## [Task to carry out]
Among the records below, the line containing "3. **Execute systematically**" marks the start. Output it and all lines after it exactly.

(Data for the task)

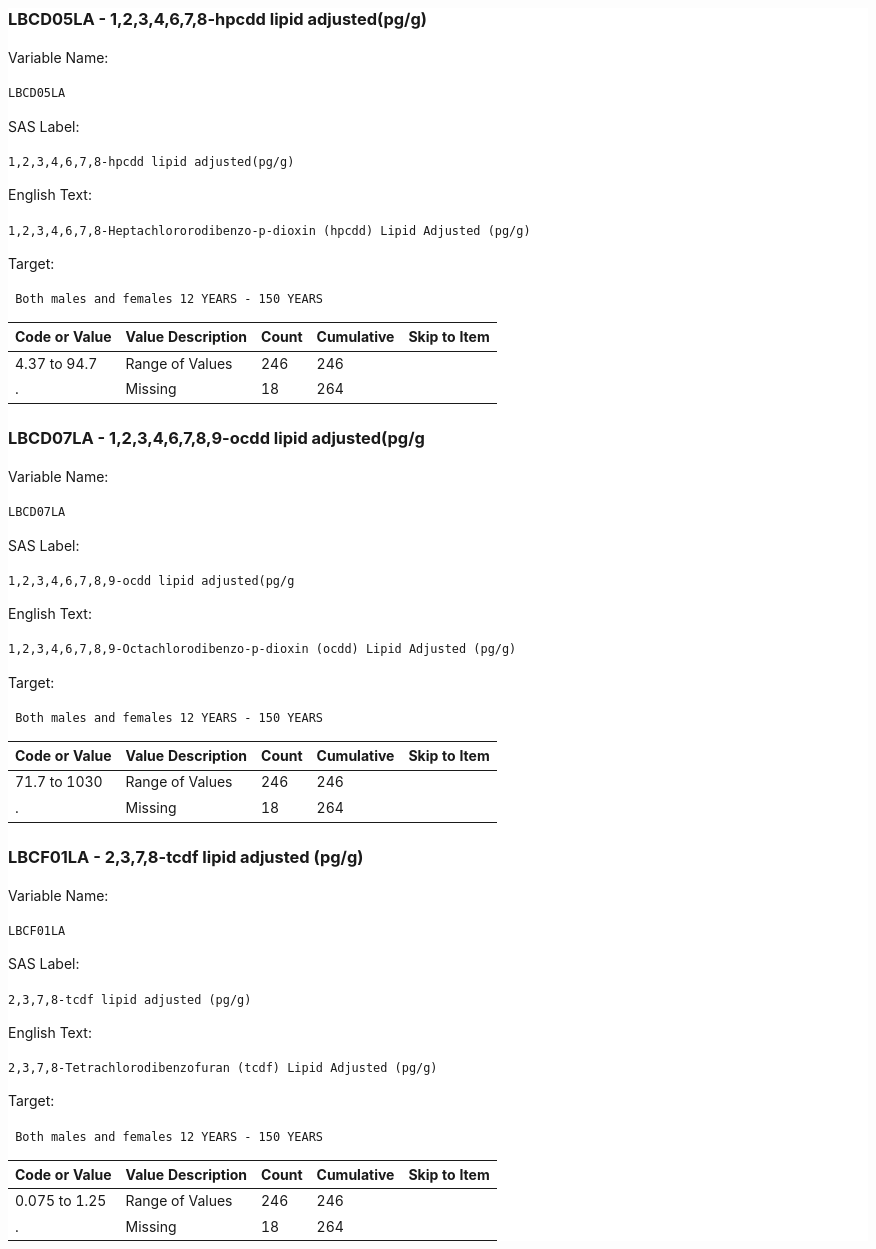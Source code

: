 ### LBCD05LA - 1,2,3,4,6,7,8-hpcdd lipid adjusted(pg/g)

Variable Name:

    LBCD05LA
SAS Label:

    1,2,3,4,6,7,8-hpcdd lipid adjusted(pg/g)
English Text:

    1,2,3,4,6,7,8-Heptachlororodibenzo-p-dioxin (hpcdd) Lipid Adjusted (pg/g)
Target:

     Both males and females 12 YEARS - 150 YEARS
Code or Value | Value Description | Count | Cumulative | Skip to Item  
---|---|---|---|---  
4.37 to 94.7 | Range of Values | 246 | 246 |   
. | Missing | 18 | 264 |   
  
### LBCD07LA - 1,2,3,4,6,7,8,9-ocdd lipid adjusted(pg/g

Variable Name:

    LBCD07LA
SAS Label:

    1,2,3,4,6,7,8,9-ocdd lipid adjusted(pg/g
English Text:

    1,2,3,4,6,7,8,9-Octachlorodibenzo-p-dioxin (ocdd) Lipid Adjusted (pg/g)
Target:

     Both males and females 12 YEARS - 150 YEARS
Code or Value | Value Description | Count | Cumulative | Skip to Item  
---|---|---|---|---  
71.7 to 1030 | Range of Values | 246 | 246 |   
. | Missing | 18 | 264 |   
  
### LBCF01LA - 2,3,7,8-tcdf lipid adjusted (pg/g)

Variable Name:

    LBCF01LA
SAS Label:

    2,3,7,8-tcdf lipid adjusted (pg/g)
English Text:

    2,3,7,8-Tetrachlorodibenzofuran (tcdf) Lipid Adjusted (pg/g)
Target:

     Both males and females 12 YEARS - 150 YEARS
Code or Value | Value Description | Count | Cumulative | Skip to Item  
---|---|---|---|---  
0.075 to 1.25 | Range of Values | 246 | 246 |   
. | Missing | 18 | 264 |   
  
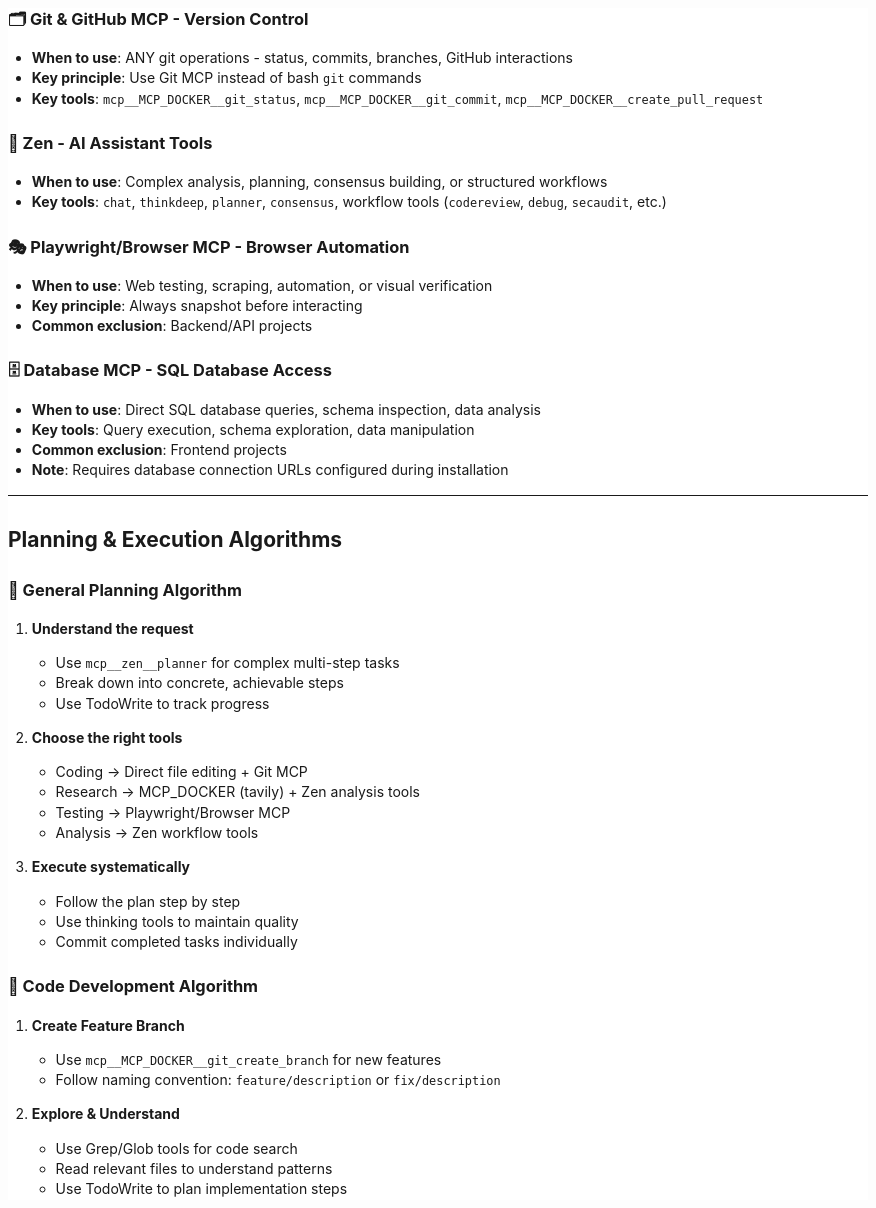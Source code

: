 ### 🗂️ Git & GitHub MCP - Version Control
- **When to use**: ANY git operations - status, commits, branches, GitHub interactions
- **Key principle**: Use Git MCP instead of bash `git` commands
- **Key tools**: `mcp__MCP_DOCKER__git_status`, `mcp__MCP_DOCKER__git_commit`, `mcp__MCP_DOCKER__create_pull_request`

### 🤖 Zen - AI Assistant Tools
- **When to use**: Complex analysis, planning, consensus building, or structured workflows
- **Key tools**: `chat`, `thinkdeep`, `planner`, `consensus`, workflow tools (`codereview`, `debug`, `secaudit`, etc.)

### 🎭 Playwright/Browser MCP - Browser Automation
- **When to use**: Web testing, scraping, automation, or visual verification
- **Key principle**: Always snapshot before interacting
- **Common exclusion**: Backend/API projects

### 🗄️ Database MCP - SQL Database Access
- **When to use**: Direct SQL database queries, schema inspection, data analysis
- **Key tools**: Query execution, schema exploration, data manipulation
- **Common exclusion**: Frontend projects
- **Note**: Requires database connection URLs configured during installation

---

## Planning & Execution Algorithms

### 🎯 General Planning Algorithm

1. **Understand the request**
   - Use `mcp__zen__planner` for complex multi-step tasks
   - Break down into concrete, achievable steps
   - Use TodoWrite to track progress

2. **Choose the right tools**
   - Coding → Direct file editing + Git MCP
   - Research → MCP_DOCKER (tavily) + Zen analysis tools
   - Testing → Playwright/Browser MCP
   - Analysis → Zen workflow tools

3. **Execute systematically**
   - Follow the plan step by step
   - Use thinking tools to maintain quality
   - Commit completed tasks individually

### 📝 Code Development Algorithm

1. **Create Feature Branch**
   - Use `mcp__MCP_DOCKER__git_create_branch` for new features
   - Follow naming convention: `feature/description` or `fix/description`

2. **Explore & Understand**
   - Use Grep/Glob tools for code search
   - Read relevant files to understand patterns
   - Use TodoWrite to plan implementation steps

(End Data for the task)

## [Result of this exercise]
3. **Execute systematically**
   - Follow the plan step by step
   - Use thinking tools to maintain quality
   - Commit completed tasks individually

### 📝 Code Development Algorithm

1. **Create Feature Branch**
   - Use `mcp__MCP_DOCKER__git_create_branch` for new features
   - Follow naming convention: `feature/description` or `fix/description`

2. **Explore & Understand**
   - Use Grep/Glob tools for code search
   - Read relevant files to understand patterns
   - Use TodoWrite to plan implementation steps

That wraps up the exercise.